(Source texts of formatted documents)

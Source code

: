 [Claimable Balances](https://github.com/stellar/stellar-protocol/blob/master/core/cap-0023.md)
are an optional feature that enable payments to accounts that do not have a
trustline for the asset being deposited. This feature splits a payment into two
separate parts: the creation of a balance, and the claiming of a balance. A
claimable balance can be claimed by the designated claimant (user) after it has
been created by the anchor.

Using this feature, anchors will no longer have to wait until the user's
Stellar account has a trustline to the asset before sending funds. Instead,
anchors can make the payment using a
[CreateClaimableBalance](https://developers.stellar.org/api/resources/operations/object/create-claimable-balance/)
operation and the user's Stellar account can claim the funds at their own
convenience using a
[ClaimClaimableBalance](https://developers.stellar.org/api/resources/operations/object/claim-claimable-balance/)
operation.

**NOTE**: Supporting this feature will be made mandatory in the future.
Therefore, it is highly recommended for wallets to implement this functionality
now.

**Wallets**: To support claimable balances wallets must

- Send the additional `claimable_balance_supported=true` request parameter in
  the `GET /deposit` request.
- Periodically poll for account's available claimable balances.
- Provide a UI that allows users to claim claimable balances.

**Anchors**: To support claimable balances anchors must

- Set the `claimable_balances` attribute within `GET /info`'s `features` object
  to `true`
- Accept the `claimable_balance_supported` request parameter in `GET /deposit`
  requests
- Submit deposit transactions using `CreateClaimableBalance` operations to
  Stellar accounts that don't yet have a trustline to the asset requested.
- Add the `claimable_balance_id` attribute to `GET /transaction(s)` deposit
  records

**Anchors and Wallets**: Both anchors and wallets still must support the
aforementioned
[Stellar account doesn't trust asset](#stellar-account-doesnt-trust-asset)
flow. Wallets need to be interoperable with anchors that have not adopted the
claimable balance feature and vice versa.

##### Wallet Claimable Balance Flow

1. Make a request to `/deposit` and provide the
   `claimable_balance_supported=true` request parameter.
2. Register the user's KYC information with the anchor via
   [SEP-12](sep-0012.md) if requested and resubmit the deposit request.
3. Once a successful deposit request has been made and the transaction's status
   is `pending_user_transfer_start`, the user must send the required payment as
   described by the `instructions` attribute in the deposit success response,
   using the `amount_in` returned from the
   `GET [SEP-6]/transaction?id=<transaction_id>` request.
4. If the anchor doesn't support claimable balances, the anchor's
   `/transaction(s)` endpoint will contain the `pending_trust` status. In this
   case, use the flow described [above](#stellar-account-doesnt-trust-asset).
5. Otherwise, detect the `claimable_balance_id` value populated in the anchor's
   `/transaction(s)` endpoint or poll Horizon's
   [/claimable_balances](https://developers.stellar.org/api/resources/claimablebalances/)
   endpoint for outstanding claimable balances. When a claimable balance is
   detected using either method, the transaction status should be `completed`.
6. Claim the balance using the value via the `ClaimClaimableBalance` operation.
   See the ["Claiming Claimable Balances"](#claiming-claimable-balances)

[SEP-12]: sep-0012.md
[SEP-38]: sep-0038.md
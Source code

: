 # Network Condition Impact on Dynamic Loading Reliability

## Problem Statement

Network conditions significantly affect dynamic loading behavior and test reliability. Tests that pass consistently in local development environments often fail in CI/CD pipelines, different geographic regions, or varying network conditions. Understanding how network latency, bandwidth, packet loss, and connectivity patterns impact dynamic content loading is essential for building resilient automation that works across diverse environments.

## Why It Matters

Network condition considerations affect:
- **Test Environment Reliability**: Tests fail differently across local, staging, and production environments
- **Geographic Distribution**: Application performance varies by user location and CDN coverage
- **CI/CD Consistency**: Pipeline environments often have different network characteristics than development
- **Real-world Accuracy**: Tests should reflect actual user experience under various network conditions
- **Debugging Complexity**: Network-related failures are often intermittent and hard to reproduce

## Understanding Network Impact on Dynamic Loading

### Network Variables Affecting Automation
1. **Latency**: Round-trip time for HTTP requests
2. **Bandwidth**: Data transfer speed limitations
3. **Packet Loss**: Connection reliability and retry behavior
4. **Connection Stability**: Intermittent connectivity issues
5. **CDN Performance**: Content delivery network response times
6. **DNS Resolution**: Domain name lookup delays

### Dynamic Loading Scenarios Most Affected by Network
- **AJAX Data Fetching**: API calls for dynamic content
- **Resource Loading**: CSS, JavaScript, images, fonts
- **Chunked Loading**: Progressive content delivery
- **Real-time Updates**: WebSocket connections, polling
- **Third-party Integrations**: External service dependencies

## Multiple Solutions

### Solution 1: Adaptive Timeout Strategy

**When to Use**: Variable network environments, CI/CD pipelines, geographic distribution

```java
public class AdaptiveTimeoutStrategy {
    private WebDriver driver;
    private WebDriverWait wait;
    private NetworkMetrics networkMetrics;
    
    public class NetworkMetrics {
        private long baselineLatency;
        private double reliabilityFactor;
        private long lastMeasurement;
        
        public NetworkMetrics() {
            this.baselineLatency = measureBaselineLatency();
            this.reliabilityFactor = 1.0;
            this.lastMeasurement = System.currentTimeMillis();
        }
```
--
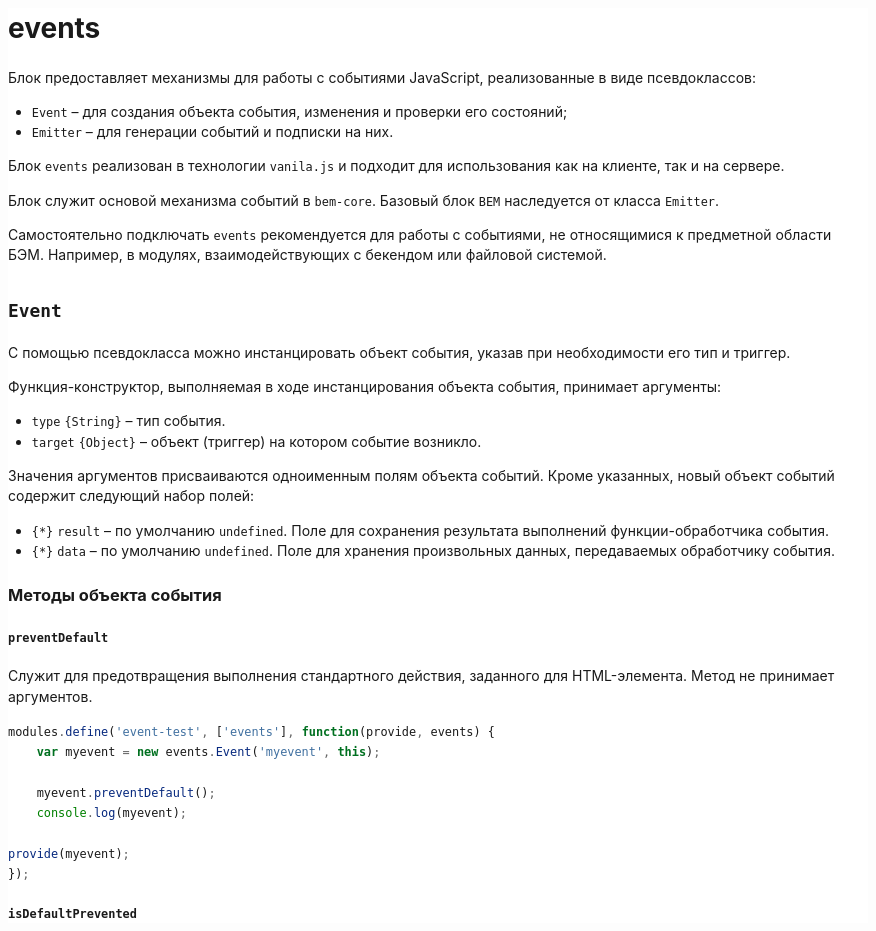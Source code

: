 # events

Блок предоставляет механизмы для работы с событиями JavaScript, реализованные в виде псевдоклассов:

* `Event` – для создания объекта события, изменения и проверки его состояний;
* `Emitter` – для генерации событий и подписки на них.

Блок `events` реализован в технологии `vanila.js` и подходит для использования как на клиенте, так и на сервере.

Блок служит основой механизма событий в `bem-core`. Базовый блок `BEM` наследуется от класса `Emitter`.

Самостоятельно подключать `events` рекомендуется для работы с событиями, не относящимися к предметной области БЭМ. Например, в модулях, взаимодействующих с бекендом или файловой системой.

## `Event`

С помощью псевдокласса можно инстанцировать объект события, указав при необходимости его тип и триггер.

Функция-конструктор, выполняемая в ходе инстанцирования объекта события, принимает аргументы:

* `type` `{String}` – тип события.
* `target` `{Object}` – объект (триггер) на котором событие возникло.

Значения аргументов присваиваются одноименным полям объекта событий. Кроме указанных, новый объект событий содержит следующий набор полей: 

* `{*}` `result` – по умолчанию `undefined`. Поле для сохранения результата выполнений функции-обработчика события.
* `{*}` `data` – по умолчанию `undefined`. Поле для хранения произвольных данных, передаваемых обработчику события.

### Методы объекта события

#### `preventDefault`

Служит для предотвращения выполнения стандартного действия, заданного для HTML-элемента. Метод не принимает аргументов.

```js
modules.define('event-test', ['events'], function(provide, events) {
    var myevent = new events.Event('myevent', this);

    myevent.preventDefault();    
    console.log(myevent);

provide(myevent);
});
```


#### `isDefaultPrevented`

#### Task objective
Among the entries above, copy exactly only the lines starting with the one containing "trustline for the" and going through the one containing "- Provide a", both ends included.

#### Response to the exercise
trustline for the asset being deposited. This feature splits a payment into two
separate parts: the creation of a balance, and the claiming of a balance. A
claimable balance can be claimed by the designated claimant (user) after it has
been created by the anchor.

Using this feature, anchors will no longer have to wait until the user's
Stellar account has a trustline to the asset before sending funds. Instead,
anchors can make the payment using a
[CreateClaimableBalance](https://developers.stellar.org/api/resources/operations/object/create-claimable-balance/)
operation and the user's Stellar account can claim the funds at their own
convenience using a
[ClaimClaimableBalance](https://developers.stellar.org/api/resources/operations/object/claim-claimable-balance/)
operation.

**NOTE**: Supporting this feature will be made mandatory in the future.
Therefore, it is highly recommended for wallets to implement this functionality
now.

**Wallets**: To support claimable balances wallets must

- Send the additional `claimable_balance_supported=true` request parameter in
  the `GET /deposit` request.
- Periodically poll for account's available claimable balances.
- Provide a UI that allows users to claim claimable balances.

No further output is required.